About 50 migrants were missing after their boat overturned some 100 kilometers (60 miles) south of Spain's Canary Island of El Hierro in the Atlantic Ocean, Spanish media reported Monday.
The national marine rescue service said one of its helicopters rescued nine people who were found clinging to the boat Monday morning following a warning call from a merchant vessel in the area.
State news agency Efe said that once transferred to El Hierro airport, the rescued migrants reported that 60 of them had set sail nine days ago and that the open-topped wooden boat ran into problems Saturday.
The rescue service was unable to say how many people may have been on the boat and no one was available to comment at Civil Guard police offices in the Canary Island capital of Santa Cruz de Tenerife.
Efe said the migrants were of sub-Saharan origin.
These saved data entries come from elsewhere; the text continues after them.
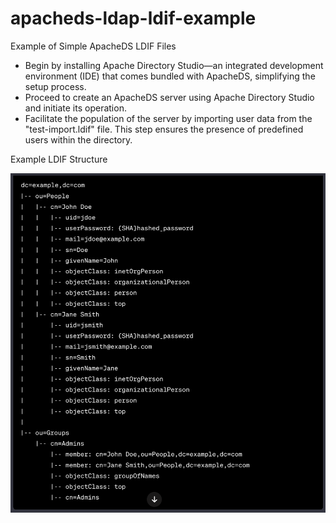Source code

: # apacheds-ldap-ldif-example

Example of Simple ApacheDS LDIF Files

- Begin by installing Apache Directory Studio—an integrated development environment (IDE) that comes bundled with ApacheDS, simplifying the setup process.
- Proceed to create an ApacheDS server using Apache Directory Studio and initiate its operation.
- Facilitate the population of the server by importing user data from the "test-import.ldif" file. This step ensures the presence of predefined users within the directory.

Example LDIF Structure

![alt text](https://github.com/lofidewanto/apacheds-ldap-ldif-example/blob/main/test-import.png?raw=true)
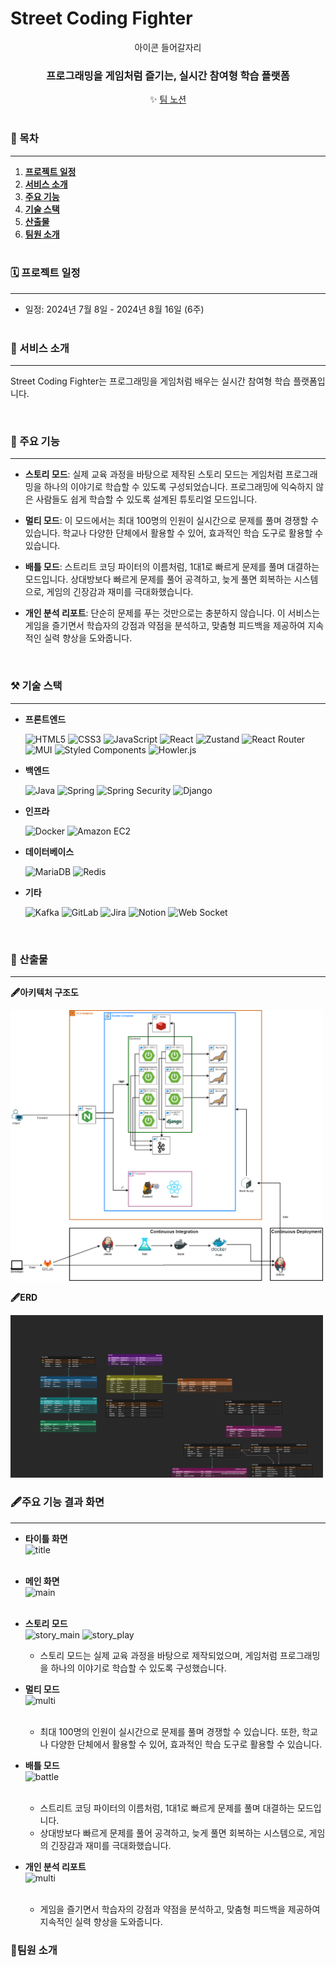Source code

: # Street Coding Fighter

<div align="center">
  <!-- <img src="image/icon.png"/ width="50%"> -->
  아이콘 들어갈자리
  <br />
  <h3> 프로그래밍을 게임처럼 즐기는, 실시간 참여형 학습 플랫폼</h3>
    <div>
     ✨ <a href="https://www.notion.so/SSAFY-df70a221ba984927b8fed0d68d34dd92">팀 노션</a>
  </div>
  <br />
</div>

### 📜 목차

---

1. [**프로젝트 일정**](#1)
2. [**서비스 소개**](#2)
3. [**주요 기능**](#3)
4. [**기술 스택**](#4)
5. [**산출물**](#5)
6. [**팀원 소개**](#6)
   <br><br>

<div id="1"></div>

### 🗓️ 프로젝트 일정

---

- 일정: 2024년 7월 8일 - 2024년 8월 16일 (6주)
  <br><br>

<div id="2"></div>

### 🔎 서비스 소개

---

Street Coding Fighter는 프로그래밍을 게임처럼 배우는 실시간 참여형 학습 플랫폼입니다. 


<br>

<div id="3"></div>

### 🔎 주요 기능

---

- **스토리 모드**: 실제 교육 과정을 바탕으로 제작된 스토리 모드는 게임처럼 프로그래밍을 하나의 이야기로 학습할 수 있도록 구성되었습니다. 프로그래밍에 익숙하지 않은 사람들도 쉽게 학습할 수 있도록 설계된 튜토리얼 모드입니다.

- **멀티 모드**: 이 모드에서는 최대 100명의 인원이 실시간으로 문제를 풀며 경쟁할 수 있습니다. 학교나 다양한 단체에서 활용할 수 있어, 효과적인 학습 도구로 활용할 수 있습니다.

- **배틀 모드**: 스트리트 코딩 파이터의 이름처럼, 1대1로 빠르게 문제를 풀며 대결하는 모드입니다. 상대방보다 빠르게 문제를 풀어 공격하고, 늦게 풀면 회복하는 시스템으로, 게임의 긴장감과 재미를 극대화했습니다.

- **개인 분석 리포트**: 단순히 문제를 푸는 것만으로는 충분하지 않습니다. 이 서비스는 게임을 즐기면서 학습자의 강점과 약점을 분석하고, 맞춤형 피드백을 제공하여 지속적인 실력 향상을 도와줍니다.

<br>

<div id="4"></div>

### ⚒️ 기술 스택

---

- **프론트엔드**

    ![HTML5](https://img.shields.io/badge/HTML5-E34F26?style=for-the-badge&logo=html5&logoColor=white)
    ![CSS3](https://img.shields.io/badge/CSS3-1572B6?style=for-the-badge&logo=css3&logoColor=white)
    ![JavaScript](https://img.shields.io/badge/javascript-F7DF1E?style=for-the-badge&logo=javascript&logoColor=black)
    ![React](https://img.shields.io/badge/react-61DAFB?style=for-the-badge&logo=react&logoColor=black)
    ![Zustand](https://img.shields.io/badge/zustand-7C3AED?style=for-the-badge&logo=zustand&logoColor=white)
    ![React Router](https://img.shields.io/badge/React_Router-CA4245?style=for-the-badge&logo=react-router&logoColor=white)
    ![MUI](https://img.shields.io/badge/MUI-007FFF?style=for-the-badge&logo=mui&logoColor=white)
    ![Styled Components](https://img.shields.io/badge/styled_components-DB7093?style=for-the-badge&logo=styled-components&logoColor=white)
    ![Howler.js](https://img.shields.io/badge/howler.js-4FC08D?style=for-the-badge&logo=howler.js&logoColor=white)

- **백엔드**

    ![Java](https://img.shields.io/badge/java-007396?style=for-the-badge&logo=java&logoColor=white)
    ![Spring](https://img.shields.io/badge/spring-6DB33F?style=for-the-badge&logo=spring&logoColor=white)
    ![Spring Security](https://img.shields.io/badge/spring_security-6DB33F?style=for-the-badge&logo=spring_security&logoColor=white)
    ![Django](https://img.shields.io/badge/django-092E20?style=for-the-badge&logo=django&logoColor=white)

- **인프라**

    ![Docker](https://img.shields.io/badge/Docker-2496ED?style=for-the-badge&logo=docker&logoColor=white)
    ![Amazon EC2](https://img.shields.io/badge/amazon_ec2-FF9900?style=for-the-badge&logo=Amazon-ec2&logoColor=white)

- **데이터베이스**

    ![MariaDB](https://img.shields.io/badge/MariaDB-003545?style=for-the-badge&logo=mariadb&logoColor=white)
    ![Redis](https://img.shields.io/badge/redis-FF4438?style=for-the-badge&logo=redis&logoColor=white)

- **기타**

    ![Kafka](https://img.shields.io/badge/kafka-231F20?style=for-the-badge&logo=apachekafka&logoColor=white)
    ![GitLab](https://img.shields.io/badge/gitlab-FC6D26?style=for-the-badge&logo=gitlab&logoColor=white)
    ![Jira](https://img.shields.io/badge/jira-0052CC?style=for-the-badge&logo=jira&logoColor=white)
    ![Notion](https://img.shields.io/badge/notion-000000?style=for-the-badge&logo=notion&logoColor=white)
    ![Web Socket](https://img.shields.io/badge/Web%20Socket-010101?style=flat-square&logo=socketdotio&logoColor=white)


<br>
<div id="5"></div>

### 📜 산출물

---

**🖋️아키텍처 구조도**

<img src="image/architecture.png" width="500"> <br>

**🖋️ERD**

<img src="image/erd.png" width="500"> <br>


### 🖋️주요 기능 결과 화면

---

- **타이틀 화면** <br>
  <img src="image/Title_GIF.gif" alt="title"/> <br><br>
  
- **메인 화면** <br>
  <img src="image/Main_GIF.gif" alt="main"/> <br><br>
  
- **스토리 모드** <br>
  <img src="image/Story1_GIF.gif" alt="story_main"/>
  <img src="image/Story2_GIF.gif" alt="story_play"/>
  - 스토리 모드는 실제 교육 과정을 바탕으로 제작되었으며, 게임처럼 프로그래밍을 하나의 이야기로 학습할 수 있도록 구성했습니다. 


- **멀티 모드** <br>
  <img src="image/Multi_GIF.gif" alt="multi"/> <br><br>
  - 최대 100명의 인원이 실시간으로 문제를 풀며 경쟁할 수 있습니다. 또한, 학교나 다양한 단체에서 활용할 수 있어, 효과적인 학습 도구로 활용할 수 있습니다.

- **배틀 모드** <br>
  <img src="image/Battle_GIF.gif" alt="battle"/> <br><br>
  - 스트리트 코딩 파이터의 이름처럼, 1대1로 빠르게 문제를 풀며 대결하는 모드입니다.
  - 상대방보다 빠르게 문제를 풀어 공격하고, 늦게 풀면 회복하는 시스템으로, 게임의 긴장감과 재미를 극대화했습니다.

- **개인 분석 리포트** <br>
  <img src="image/AI_Report_GIF.gif" alt="multi"/> <br><br>
  - 게임을 즐기면서 학습자의 강점과 약점을 분석하고, 맞춤형 피드백을 제공하여 지속적인 실력 향상을 도와줍니다.

<div id="6"></div>

### 👥팀원 소개
<!-- markdownlint-restore -->
<!-- prettier-ignore-end -->

<!-- ALL-CONTRIBUTORS-LIST:END -->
There were no details on which country they had sailed from.
Tens of thousands of migrants from sub-Saharan countries fleeing poverty, conflict and instability in West Africa try to reach Spain each year by boat. Most go in large open vessels to the Canary Islands in the Atlantic, while others from Morocco, Algeria and Middle Eastern countries try to cross the Mediterranean Sea and Atlantic Ocean to mainland Spain. Several thousand die during the hazardous journey.
The Interior Ministry says 16,621 migrants arrived in Spain by boat between Jan. 1 and April 15, up by 11,681 in the same period last year. The vast majority arrived on the Canary Island route.